When I was a kid, every once in a while my family would have a meal of 'finger foods'. Mostly it would be meat, cheese and crackers. I loved that kind of meal. We all used our fingers and shared off of the same big plate in the middle. We seemed to talk more and have more fun. So, I wanted to do that with my husband. We made up the platters and sat on the floor in the living room and watched a movie. It was cute, it was fun, and best of all, no cooking on a busy night.

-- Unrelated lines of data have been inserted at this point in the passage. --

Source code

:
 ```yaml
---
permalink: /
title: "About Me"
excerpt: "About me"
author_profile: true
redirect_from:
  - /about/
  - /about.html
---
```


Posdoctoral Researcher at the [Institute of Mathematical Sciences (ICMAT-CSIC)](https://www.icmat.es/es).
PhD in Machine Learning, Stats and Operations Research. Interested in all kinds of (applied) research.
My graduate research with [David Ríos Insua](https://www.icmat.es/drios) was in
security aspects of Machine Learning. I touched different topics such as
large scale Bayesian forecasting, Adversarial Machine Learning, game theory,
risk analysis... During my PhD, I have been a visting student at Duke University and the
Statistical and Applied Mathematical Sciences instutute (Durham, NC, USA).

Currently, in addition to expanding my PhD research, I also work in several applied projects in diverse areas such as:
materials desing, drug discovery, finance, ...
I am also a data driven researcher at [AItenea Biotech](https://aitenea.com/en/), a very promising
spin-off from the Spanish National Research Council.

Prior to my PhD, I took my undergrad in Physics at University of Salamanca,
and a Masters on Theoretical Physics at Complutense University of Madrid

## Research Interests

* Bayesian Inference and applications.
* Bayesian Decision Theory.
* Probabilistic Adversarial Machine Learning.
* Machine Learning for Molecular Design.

It's a little bit of an expensive meal because I have this love affair with certain cheeses and just HAVE to have them when I do a thing like this. Namely, smoked gouda. Mmmmm... So good. We got monterrey and colby jack, Laughing Cow spreadable swiss, smoked gouda, and a port and wine cheeseball. Turkey and ham were our meats. I threw in some carrots with the crackers so we'd have some kind of vegetable for this finger-food meal.

We tried Roasted Vegetable Ritz crackers and I LOVED them. I like them a lot better than the original flavor. I just think they have a lot more to offer, flavor-wise.
We also tried these babies. SO good! There's shredded cheese melted on top of the crackers, so they're super tasty. They're a little expensive for how much you get, but if you're treating yourself, why not? They're good!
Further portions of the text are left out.